Спал он на тахте, покрытой ковровой дорожкой. По-хозяйски открывал буфет и помогал нам с Толей сервировать стол к ужину. Радовался, найдя у меня в библиотеке «Севастопольские рассказы» Толстого, и упивался ими, находя в них сходство с сегодняшним днем. На моих письмах жене в Сталинград он делал короткие, ободряющие приписки и однажды, получив денежное содержание, потребовал, чтобы эти деньги я немедленно отправил моей семье в Сталинград. Все мои уговоры ни к чему не привели, он не успокоился, пока я не вручил ему квитанцию.
И неизменная бодрость духа Вишневского передавалась нам с Толей.
— Мы остановили их. Мы их разгромим, — не раз говорил он.
Да, немцы действительно были остановлены у самых стен города. Но тем больше была их злость за свои неудачи, и они мстили как могли, методично обстреливали город и ежедневно посылали армады бомбардировщиков. По вечерам город был в зареве пожаров. Много бомб падало в нашем районе. Уходя из дома, мы не знали, вернемся ли, застанем ли наш дом на месте таким, как его оставили…
Поэтому все самое ценное из рукописей, а для Вишневского это были дневники, мы прихватывали с собой…
В дневнике за 5 ноября 1941 года Вишневский отмечает:
«11 часов (вечера. — Н. М.). Возвращаемся под звуки «Интернационала» (из радиорупоров) с Васильевского острова домой.
Луна, облака… Высоко поднялись аэростаты заграждения. На Фонтанке пожар, много битого кирпича… Дымно… Воронки на набережной, воронки у Чернышевского мостика (Чернышева. — Н. М.). Четыре разрыва бомб. Близко…
В нашем доме вылетели стекла и весь уют — к чертям!
Новая воздушная тревога. Люди идут вниз, а мы идем в наш «дот» — маленькую комнатку без окон, где темно и холодно. Перешли на «новый рубеж».
Да, все было так в точности.

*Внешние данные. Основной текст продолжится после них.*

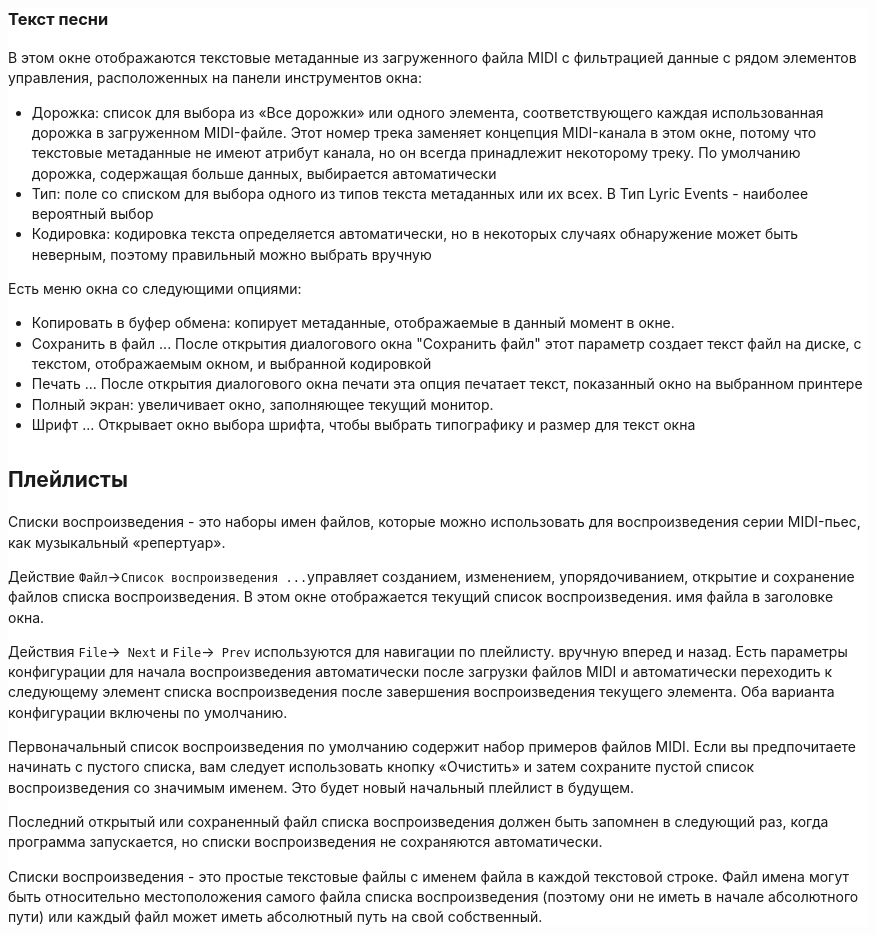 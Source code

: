 ### Текст песни

В этом окне отображаются текстовые метаданные из загруженного файла MIDI с фильтрацией 
данные с рядом элементов управления, расположенных на панели инструментов окна:

* Дорожка: список для выбора из «Все дорожки» или одного элемента, соответствующего
  каждая использованная дорожка в загруженном MIDI-файле. Этот номер трека заменяет
  концепция MIDI-канала в этом окне, потому что текстовые метаданные не имеют 
  атрибут канала, но он всегда принадлежит некоторому треку. По умолчанию
  дорожка, содержащая больше данных, выбирается автоматически
* Тип: поле со списком для выбора одного из типов текста метаданных или их всех. В
  Тип Lyric Events - наиболее вероятный выбор
* Кодировка: кодировка текста определяется автоматически, но в некоторых случаях
  обнаружение может быть неверным, поэтому правильный можно выбрать вручную

Есть меню окна со следующими опциями:

* Копировать в буфер обмена: копирует метаданные, отображаемые в данный момент в окне.
* Сохранить в файл ... После открытия диалогового окна "Сохранить файл" этот параметр создает текст 
  файл на диске, с текстом, отображаемым окном, и выбранной кодировкой
* Печать ... После открытия диалогового окна печати эта опция печатает текст, показанный
  окно на выбранном принтере
* Полный экран: увеличивает окно, заполняющее текущий монитор.
* Шрифт ... Открывает окно выбора шрифта, чтобы выбрать типографику и размер для
  текст окна

## Плейлисты

Списки воспроизведения - это наборы имен файлов, которые можно использовать для воспроизведения серии 
MIDI-пьес, как музыкальный «репертуар».

Действие `Файл`->` Список воспроизведения ... `управляет созданием, изменением, упорядочиванием, 
открытие и сохранение файлов списка воспроизведения. В этом окне отображается текущий список воспроизведения.
имя файла в заголовке окна.

Действия `File`->` Next` и `File`->` Prev` используются для навигации по плейлисту.
вручную вперед и назад. Есть параметры конфигурации для начала воспроизведения
автоматически после загрузки файлов MIDI и автоматически переходить к следующему 
элемент списка воспроизведения после завершения воспроизведения текущего элемента. Оба варианта конфигурации
включены по умолчанию.

Первоначальный список воспроизведения по умолчанию содержит набор примеров файлов MIDI. Если
вы предпочитаете начинать с пустого списка, вам следует использовать кнопку «Очистить» и
затем сохраните пустой список воспроизведения со значимым именем. Это будет новый
начальный плейлист в будущем.

Последний открытый или сохраненный файл списка воспроизведения должен быть запомнен в следующий раз, когда 
программа запускается, но списки воспроизведения не сохраняются автоматически.

Списки воспроизведения - это простые текстовые файлы с именем файла в каждой текстовой строке. Файл
имена могут быть относительно местоположения самого файла списка воспроизведения (поэтому они 
не иметь в начале абсолютного пути) или каждый файл может иметь абсолютный путь на 
свой собственный.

Мы пришли и ахнули: на мостовой полно стекла, вошли в квартиру и увидели в окнах зияющую пустоту, ветер гулял по квартире. Вот тут-то и возникла мысль перебраться на «новый рубеж»…

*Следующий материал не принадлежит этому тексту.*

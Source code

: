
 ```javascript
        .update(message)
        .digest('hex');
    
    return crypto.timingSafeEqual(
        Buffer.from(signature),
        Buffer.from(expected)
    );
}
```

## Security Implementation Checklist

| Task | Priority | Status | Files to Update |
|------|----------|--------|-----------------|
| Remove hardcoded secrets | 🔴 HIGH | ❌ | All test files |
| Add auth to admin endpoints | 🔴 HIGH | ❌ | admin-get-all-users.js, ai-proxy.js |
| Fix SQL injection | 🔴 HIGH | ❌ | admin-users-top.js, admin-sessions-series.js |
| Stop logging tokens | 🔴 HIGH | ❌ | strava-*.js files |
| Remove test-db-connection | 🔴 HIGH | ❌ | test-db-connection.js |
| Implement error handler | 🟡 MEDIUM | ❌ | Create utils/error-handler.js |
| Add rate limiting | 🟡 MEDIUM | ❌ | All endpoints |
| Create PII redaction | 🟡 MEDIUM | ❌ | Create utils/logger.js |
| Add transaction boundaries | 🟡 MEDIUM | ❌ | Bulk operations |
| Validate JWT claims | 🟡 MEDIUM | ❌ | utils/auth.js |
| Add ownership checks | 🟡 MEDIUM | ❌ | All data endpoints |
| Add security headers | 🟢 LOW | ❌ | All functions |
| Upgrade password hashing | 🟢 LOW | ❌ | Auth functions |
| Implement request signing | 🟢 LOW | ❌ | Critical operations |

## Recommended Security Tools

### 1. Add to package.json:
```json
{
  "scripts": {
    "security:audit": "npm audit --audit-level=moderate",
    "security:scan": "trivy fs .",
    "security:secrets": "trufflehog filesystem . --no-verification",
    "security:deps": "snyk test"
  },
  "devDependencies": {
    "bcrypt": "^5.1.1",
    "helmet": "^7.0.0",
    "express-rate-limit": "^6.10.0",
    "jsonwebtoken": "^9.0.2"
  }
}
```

Наш «дот» — это была маленькая кладовая в самой середине квартиры, со всех сторон защищенная толстыми капитальными стенами, — она стала надежным убежищем. Все приходившие удивлялись: «Елисеев был явно не дурак, смотрел вперед и о вас позаботился».
В конуре общей площадью не больше семи метров едва удалось установить диван, стол и раскладушку. Между ними остались узенькие проходы. Всеволоду мы уступили диван, сами с Тарасенковым мучились на раскладушке. И все же преимущества нашего «дота» были очевидны. За капитальными стенами мы ничего не слышали — ни звуков сирены, ни грохота зениток, — и только когда поблизости взрывались бомбы и дом пошатывался от взрывной волны, мы чувствовали, что кругом идет война. «Близко!» — восклицал Вишневский, поворачивался на другой бок и засыпал. Наш «дот» получил известность — к нам началось форменное паломничество. Кроме Нины Кравец, по-прежнему приходившей «за новостями», самым желанным гостем был у нас Лев Семенович Ганичев, руководитель ленинградского корреспондентского пункта «Правды». Теперь он по праву стал старшим военным корреспондентом, сменил привычный нашему глазу аккуратный синий костюм с крахмальной сорочкой на военную гимнастерку со шпалами в петлице и с пистолетом ТТ на портупее. Серьезный, вдумчивый журналист, воспитанный в духе правдистских традиций, он много помогал нам. И надо сказать, что в той важной и нужной для газеты продукции, которую от нас ждала тогда «Правда», всегда была частица его ума, знаний, литературного мастерства.